• [What you have to do]: Pick every line from the data that holds the word "AsyncCallback".

━━━━━ Extracted data

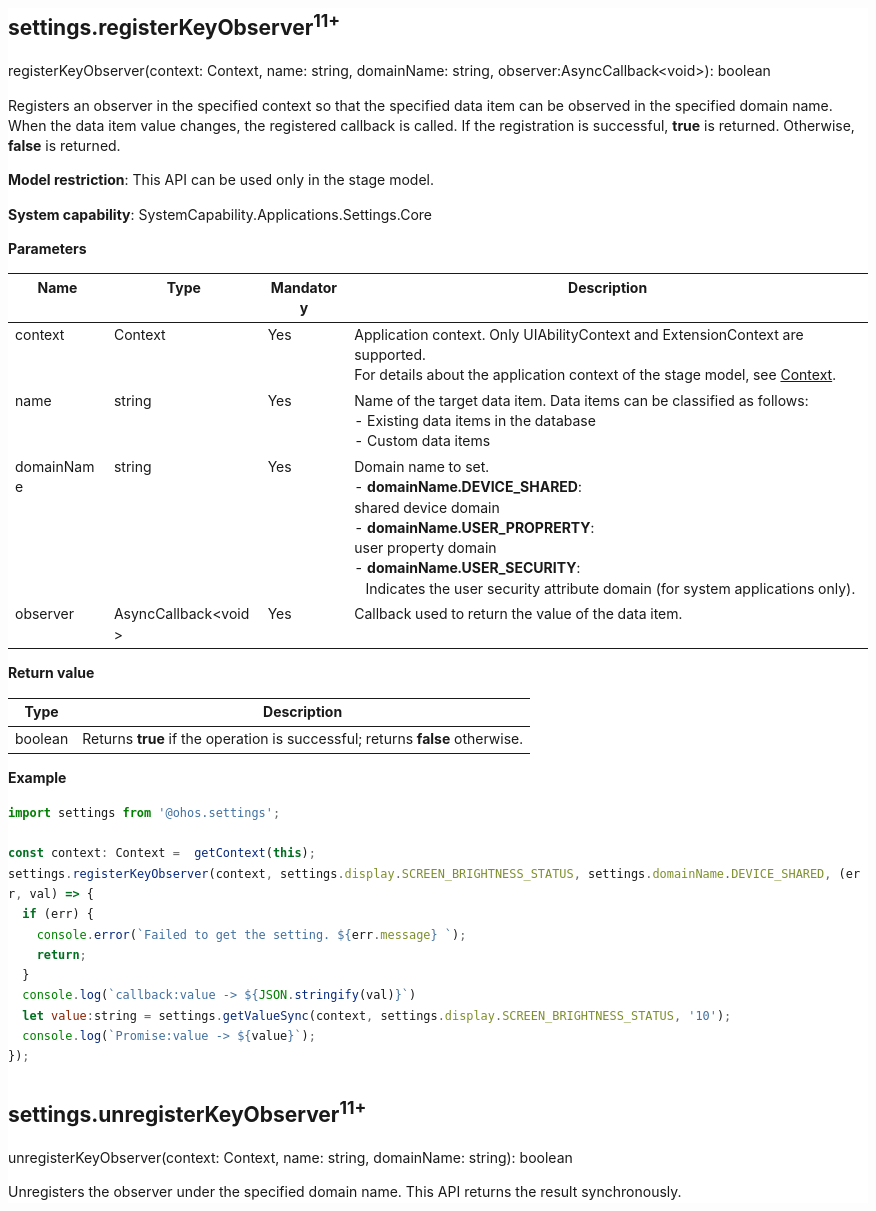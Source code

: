 ## settings.registerKeyObserver<sup>11+</sup>

registerKeyObserver(context: Context, name: string, domainName: string, observer:AsyncCallback\<void>): boolean

Registers an observer in the specified context so that the specified data item can be observed in the specified domain name. When the data item value changes, the registered callback is called. If the registration is successful, **true** is returned. Otherwise, **false** is returned.

**Model restriction**: This API can be used only in the stage model.

**System capability**: SystemCapability.Applications.Settings.Core

**Parameters**

| Name  | Type                  | Mandatory| Description                                                        |
| -------- | ---------------------- | ---- | ------------------------------------------------------------ |
| context  | Context                | Yes  | Application context. Only UIAbilityContext and ExtensionContext are supported.<br>For details about the application context of the stage model, see [Context](../apis-ability-kit/js-apis-inner-application-context.md).|
| name     | string                 | Yes  | Name of the target data item. Data items can be classified as follows:<br> - Existing data items in the database<br>- Custom data items|
|domainName| string                 | Yes  | Domain name to set.<br> - **domainName.DEVICE_SHARED**:<br>shared device domain<br>- **domainName.USER_PROPRERTY**:<br>user property domain<br> - **domainName.USER_SECURITY**:<br>&nbsp;&nbsp;&nbsp;Indicates the user security attribute domain (for system applications only).|
|observer  |  AsyncCallback\<void>  | Yes  | Callback used to return the value of the data item.                  |

**Return value**

| Type            | Description                               |
| ---------------- | ----------------------------------- |
| boolean | Returns **true** if the operation is successful; returns **false** otherwise.|

**Example**

```js
import settings from '@ohos.settings';

const context: Context =  getContext(this);
settings.registerKeyObserver(context, settings.display.SCREEN_BRIGHTNESS_STATUS, settings.domainName.DEVICE_SHARED, (err, val) => {
  if (err) {
    console.error(`Failed to get the setting. ${err.message} `);
    return;
  }
  console.log(`callback:value -> ${JSON.stringify(val)}`)
  let value:string = settings.getValueSync(context, settings.display.SCREEN_BRIGHTNESS_STATUS, '10');
  console.log(`Promise:value -> ${value}`);
});
```

## settings.unregisterKeyObserver<sup>11+</sup>

unregisterKeyObserver(context: Context, name: string, domainName: string): boolean

Unregisters the observer under the specified domain name. This API returns the result synchronously.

━━━━━━━━━━

• [Solution to this task]:
registerKeyObserver(context: Context, name: string, domainName: string, observer:AsyncCallback\<void>): boolean
|observer  |  AsyncCallback\<void>  | Yes  | Callback used to return the value of the data item.                  |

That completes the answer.